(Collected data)
--- START ---

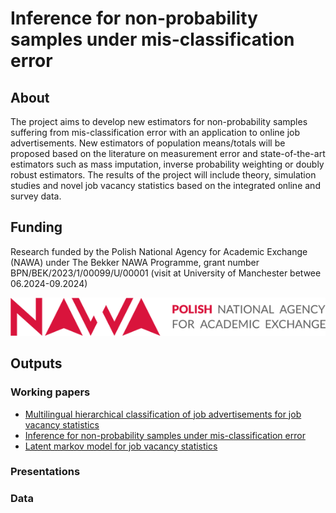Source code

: # Inference for non-probability samples under mis-classification error

## About

The project aims to develop new estimators for non-probability samples suffering from mis-classification error with an application to online job advertisements. New estimators of population means/totals will be proposed based on the literature on measurement error and state-of-the-art estimators such as mass imputation, inverse probability weighting or doubly robust estimators. The results of the project will include theory, simulation studies and novel job vacancy statistics based on the integrated online and survey data.

## Funding

Research funded by the Polish National Agency for Academic Exchange (NAWA) under The Bekker NAWA Programme, grant number BPN/BEK/2023/1/00099/U/00001 (visit at University of Manchester betwee 06.2024-09.2024)

[![](../imgs/logo-nawa.png)](https://nawa.gov.pl/en/)

## Outputs

### Working papers

+ [Multilingual hierarchical classification of job advertisements for job vacancy statistics](https://github.com/OJALAB/paper-job-ads-classifier)
+ [Inference for non-probability samples under mis-classification error](https://github.com/NAWA-Bekker-2024/paper-misclass-nonprob)
+ [Latent markov model for job vacancy statistics]()

### Presentations

### Data

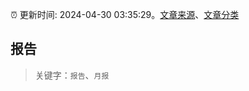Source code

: :alarm_clock: 更新时间: 2024-04-30 03:35:29。[文章来源](/README.md)、[文章分类](/TAGS.md)

## 报告


> 关键字：`报告`、`月报`



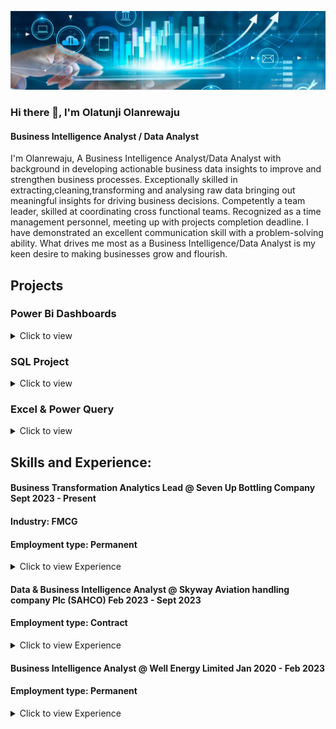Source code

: 
![I am GitHub Readme Generator's creator](https://github.com/OlatunjiLanre/OlatunjiLanre/blob/main/BANNER.jpeg)
 

### Hi there 👋, I'm Olatunji Olanrewaju

#### Business Intelligence Analyst / Data Analyst 
I'm Olanrewaju, A Business Intelligence Analyst/Data Analyst with background in developing actionable business data insights to improve and strengthen business processes. Exceptionally skilled in extracting,cleaning,transforming and analysing raw data bringing out meaningful insights  for driving business decisions. Competently a team leader, skilled at coordinating cross functional teams. Recognized as a time management personnel, meeting up with projects completion deadline.
I have demonstrated an excellent communication skill with a problem-solving ability.
What drives me most as a Business Intelligence/Data Analyst is my keen desire to making businesses grow and flourish.

## Projects 

### Power Bi Dashboards 

<details>
<summary>
Click to view
</summary>
 
*  [Financial Analysis & Reporting](https://app.powerbi.com/view?r=eyJrIjoiNTdjYzk5NWItZDljNy00ZjQ2LTljNWYtZWNlZDRjMWM0ZmQwIiwidCI6IjQ3NjM3OGNhLTMxYzAtNDgyNS1hZjJlLTZhNWNhNDBmMmM5YiJ9&pageName=ReportSection&disablecdnExpiration=1720672678)
*  [Retail Supply Chain & Sales Analysis](https://app.powerbi.com/view?r=eyJrIjoiOGFhNDFlMzMtNmRiZC00ODI1LWE3ZDktNTc4YTgxODM2Nzg5IiwidCI6IjQ3NjM3OGNhLTMxYzAtNDgyNS1hZjJlLTZhNWNhNDBmMmM5YiJ9&pageName=6dd51d715ff7638d7bb7)
*  [A/B Testing in Power bi]()
*  [What-if- Scenario Analysis]()
*  [Dynamic Pareto Analysis]()
  
</details>


### SQL Project

<details>
 
 <summary>Click to view</summary>
 <br>

*  [Customer Segmentation Analysis](https://github.com/OlatunjiLanre/Exploratory-Analysis-of-Customer-Segmentation-RFM-Analysis-/tree/main)

</details>

### Excel & Power Query 

<details>
<summary>
Click to view
</summary>
 
*  [Online Retail Store Analysis](https://github.com/OlatunjiLanre/Online-Retail-Store-Analysis-/tree/main)
*  [Data Cleaning & Automation in Power Query](https://github.com/OlatunjiLanre/Cleaning-Badly-Structured-Sales-Data-in-Power-Query/blob/main/Data%20Cleaning%201.pdf)

  
</details>

 


## Skills and Experience: 

#### Business Transformation Analytics Lead @ Seven Up Bottling Company Sept 2023 - Present 
#### Industry: FMCG
#### Employment type: Permanent 
<details>
 <summary>Click to view Experience</summary>
 <br>

-Leading the transformation analytics office in partnership with the Mckinsey consultants, analysing key organization changes and strategic initiative at different stages of the transformation.

-Performed statistical model analysis on sales and production data achieving a 20% improvement in forecast accuracy. The predicted trends and patterns provided actionable insights for sales, production, and supply chain team, contributing to a 15% increase in operational efficiency.

-Developed a Power bi exploratory analysis of customer retention and attrition rate, resulting in a 15% increase in customer retention rate and providing insights to reduce customer churn.

-Collaborated with Sales & Marketing team to build an exploratory analysis of customer segmentation model that improved Route-To-Market (RTM) strategies for a digital retail project, leading to a notable 27% month-over-month reduction in marketing campaign costs.

-Conducted A/B testing for a digital retail project with Power bi, successfully optimizing strategies and enhancing con-version rates by 15%. Designed and executed experiments to evaluate diverse approaches, delivering data-driven insights pivotal for strategic decision-making.

-Developed and delivered comprehensive monthly, weekly, and ad-hoc reports for senior management and stakeholders, ensuring timely and insightful information for strategic decision-making.

-Collaborated with the data engineering and BI team to automate data extraction and transformation processes while focusing on data validation and data accuracy.



</details> 
 
#### Data & Business Intelligence Analyst @ Skyway Aviation handling company Plc (SAHCO) Feb 2023 - Sept 2023
#### Employment type: Contract
<details>
 <summary>Click to view Experience</summary>
 <br>

-Implemented advance analytics to optimize S&OP processes. This led to reduction in planning cycle time of 40% and also increase inventory management.

-Developed an analysis to determine the Overall Equipment Efficiency (OEE) rate on all offshore and onshore equip-ment. This led to reduction in maintenance cost of 20million, minimize downtime and increased OEE rate of about 50%.

-Built a time intelligence interactive dashboard for stakeholders analyzing production data such as FTHP, flow rate, gas rate, basic water and sediments, static pressure and other wellhead data. This helped the management to make insightful decisions.

-Collaborated with the business development team to conduct comprehensive market research, developed robust B2B business plans, spot trends and patterns and identify growth opportunities in the oil and gas market.

-Actioned strategic Health and Safety plans across all platforms (offshore and onshore) and tracked various HSE KPI’s which resulted into decrease in incident and accident rate of employees.

-Key contribution in carrying out periodic Data Quality Assessment (DAQ).

</details> 

 
#### Business Intelligence Analyst @ Well Energy Limited  Jan 2020 - Feb 2023 
#### Employment type: Permanent 
<details>
 <summary>Click to view Experience</summary>
 <br>

-Implemented advance analytics to optimize S&OP processes. This led to reduction in planning cycle time of 40% and also increase inventory management.

-Developed an analysis to determine the Overall Equipment Efficiency (OEE) rate on all offshore and onshore equip-ment. This led to reduction in maintenance cost of 20million, minimize downtime and increased OEE rate of about 50%.

-Built a time intelligence interactive dashboard for stakeholders analyzing production data such as FTHP, flow rate, gas rate, basic water and sediments, static pressure and other wellhead data. This helped the management to make insightful decisions.

-Collaborated with the business development team to conduct comprehensive market research, developed robust B2B business plans, spot trends and patterns and identify growth opportunities in the oil and gas market.

-Actioned strategic Health and Safety plans across all platforms (offshore and onshore) and tracked various HSE KPI’s which resulted into decrease in incident and accident rate of employees.

-Key contribution in carrying out periodic Data Quality Assessment (DAQ).

 </details>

--- END ---

PROBLEM REQUIREMENTS = Give every entry again as it is, dropping its pictures.

EXERCISE SOLUTION =
Source code

: # Inference for non-probability samples under mis-classification error

## About

The project aims to develop new estimators for non-probability samples suffering from mis-classification error with an application to online job advertisements. New estimators of population means/totals will be proposed based on the literature on measurement error and state-of-the-art estimators such as mass imputation, inverse probability weighting or doubly robust estimators. The results of the project will include theory, simulation studies and novel job vacancy statistics based on the integrated online and survey data.

## Funding

Research funded by the Polish National Agency for Academic Exchange (NAWA) under The Bekker NAWA Programme, grant number BPN/BEK/2023/1/00099/U/00001 (visit at University of Manchester betwee 06.2024-09.2024)

[![](../imgs/logo-nawa.png)](https://nawa.gov.pl/en/)

## Outputs

### Working papers

+ [Multilingual hierarchical classification of job advertisements for job vacancy statistics](https://github.com/OJALAB/paper-job-ads-classifier)
+ [Inference for non-probability samples under mis-classification error](https://github.com/NAWA-Bekker-2024/paper-misclass-nonprob)
+ [Latent markov model for job vacancy statistics]()

### Presentations

### Data

Source code

: :alarm_clock: 更新时间: 2024-04-30 03:35:29。[文章来源](/README.md)、[文章分类](/TAGS.md)

## 报告


> 关键字：`报告`、`月报`



Source code

: 
![I am GitHub Readme Generator's creator](https://github.com/OlatunjiLanre/OlatunjiLanre/blob/main/BANNER.jpeg)
 

### Hi there 👋, I'm Olatunji Olanrewaju

#### Business Intelligence Analyst / Data Analyst 
I'm Olanrewaju, A Business Intelligence Analyst/Data Analyst with background in developing actionable business data insights to improve and strengthen business processes. Exceptionally skilled in extracting,cleaning,transforming and analysing raw data bringing out meaningful insights  for driving business decisions. Competently a team leader, skilled at coordinating cross functional teams. Recognized as a time management personnel, meeting up with projects completion deadline.
I have demonstrated an excellent communication skill with a problem-solving ability.
What drives me most as a Business Intelligence/Data Analyst is my keen desire to making businesses grow and flourish.

## Projects 

### Power Bi Dashboards 

<details>
<summary>
Click to view
</summary>
 
*  [Financial Analysis & Reporting](https://app.powerbi.com/view?r=eyJrIjoiNTdjYzk5NWItZDljNy00ZjQ2LTljNWYtZWNlZDRjMWM0ZmQwIiwidCI6IjQ3NjM3OGNhLTMxYzAtNDgyNS1hZjJlLTZhNWNhNDBmMmM5YiJ9&pageName=ReportSection&disablecdnExpiration=1720672678)
*  [Retail Supply Chain & Sales Analysis](https://app.powerbi.com/view?r=eyJrIjoiOGFhNDFlMzMtNmRiZC00ODI1LWE3ZDktNTc4YTgxODM2Nzg5IiwidCI6IjQ3NjM3OGNhLTMxYzAtNDgyNS1hZjJlLTZhNWNhNDBmMmM5YiJ9&pageName=6dd51d715ff7638d7bb7)
*  [A/B Testing in Power bi]()
*  [What-if- Scenario Analysis]()
*  [Dynamic Pareto Analysis]()
  
</details>


### SQL Project

<details>
 
 <summary>Click to view</summary>
 <br>

*  [Customer Segmentation Analysis](https://github.com/OlatunjiLanre/Exploratory-Analysis-of-Customer-Segmentation-RFM-Analysis-/tree/main)

</details>

### Excel & Power Query 

<details>
<summary>
Click to view
</summary>
 
*  [Online Retail Store Analysis](https://github.com/OlatunjiLanre/Online-Retail-Store-Analysis-/tree/main)
*  [Data Cleaning & Automation in Power Query](https://github.com/OlatunjiLanre/Cleaning-Badly-Structured-Sales-Data-in-Power-Query/blob/main/Data%20Cleaning%201.pdf)

  
</details>

 


## Skills and Experience: 

#### Business Transformation Analytics Lead @ Seven Up Bottling Company Sept 2023 - Present 
#### Industry: FMCG
#### Employment type: Permanent 
<details>
 <summary>Click to view Experience</summary>
 <br>

-Leading the transformation analytics office in partnership with the Mckinsey consultants, analysing key organization changes and strategic initiative at different stages of the transformation.

-Performed statistical model analysis on sales and production data achieving a 20% improvement in forecast accuracy. The predicted trends and patterns provided actionable insights for sales, production, and supply chain team, contributing to a 15% increase in operational efficiency.

-Developed a Power bi exploratory analysis of customer retention and attrition rate, resulting in a 15% increase in customer retention rate and providing insights to reduce customer churn.

-Collaborated with Sales & Marketing team to build an exploratory analysis of customer segmentation model that improved Route-To-Market (RTM) strategies for a digital retail project, leading to a notable 27% month-over-month reduction in marketing campaign costs.

-Conducted A/B testing for a digital retail project with Power bi, successfully optimizing strategies and enhancing con-version rates by 15%. Designed and executed experiments to evaluate diverse approaches, delivering data-driven insights pivotal for strategic decision-making.

-Developed and delivered comprehensive monthly, weekly, and ad-hoc reports for senior management and stakeholders, ensuring timely and insightful information for strategic decision-making.

-Collaborated with the data engineering and BI team to automate data extraction and transformation processes while focusing on data validation and data accuracy.



</details> 
 
#### Data & Business Intelligence Analyst @ Skyway Aviation handling company Plc (SAHCO) Feb 2023 - Sept 2023
#### Employment type: Contract
<details>
 <summary>Click to view Experience</summary>
 <br>

-Implemented advance analytics to optimize S&OP processes. This led to reduction in planning cycle time of 40% and also increase inventory management.

-Developed an analysis to determine the Overall Equipment Efficiency (OEE) rate on all offshore and onshore equip-ment. This led to reduction in maintenance cost of 20million, minimize downtime and increased OEE rate of about 50%.

-Built a time intelligence interactive dashboard for stakeholders analyzing production data such as FTHP, flow rate, gas rate, basic water and sediments, static pressure and other wellhead data. This helped the management to make insightful decisions.

-Collaborated with the business development team to conduct comprehensive market research, developed robust B2B business plans, spot trends and patterns and identify growth opportunities in the oil and gas market.

-Actioned strategic Health and Safety plans across all platforms (offshore and onshore) and tracked various HSE KPI’s which resulted into decrease in incident and accident rate of employees.

-Key contribution in carrying out periodic Data Quality Assessment (DAQ).

</details> 

 
#### Business Intelligence Analyst @ Well Energy Limited  Jan 2020 - Feb 2023 
#### Employment type: Permanent 
<details>
 <summary>Click to view Experience</summary>
 <br>

-Implemented advance analytics to optimize S&OP processes. This led to reduction in planning cycle time of 40% and also increase inventory management.

-Developed an analysis to determine the Overall Equipment Efficiency (OEE) rate on all offshore and onshore equip-ment. This led to reduction in maintenance cost of 20million, minimize downtime and increased OEE rate of about 50%.

-Built a time intelligence interactive dashboard for stakeholders analyzing production data such as FTHP, flow rate, gas rate, basic water and sediments, static pressure and other wellhead data. This helped the management to make insightful decisions.

-Collaborated with the business development team to conduct comprehensive market research, developed robust B2B business plans, spot trends and patterns and identify growth opportunities in the oil and gas market.

-Actioned strategic Health and Safety plans across all platforms (offshore and onshore) and tracked various HSE KPI’s which resulted into decrease in incident and accident rate of employees.

-Key contribution in carrying out periodic Data Quality Assessment (DAQ).

 </details>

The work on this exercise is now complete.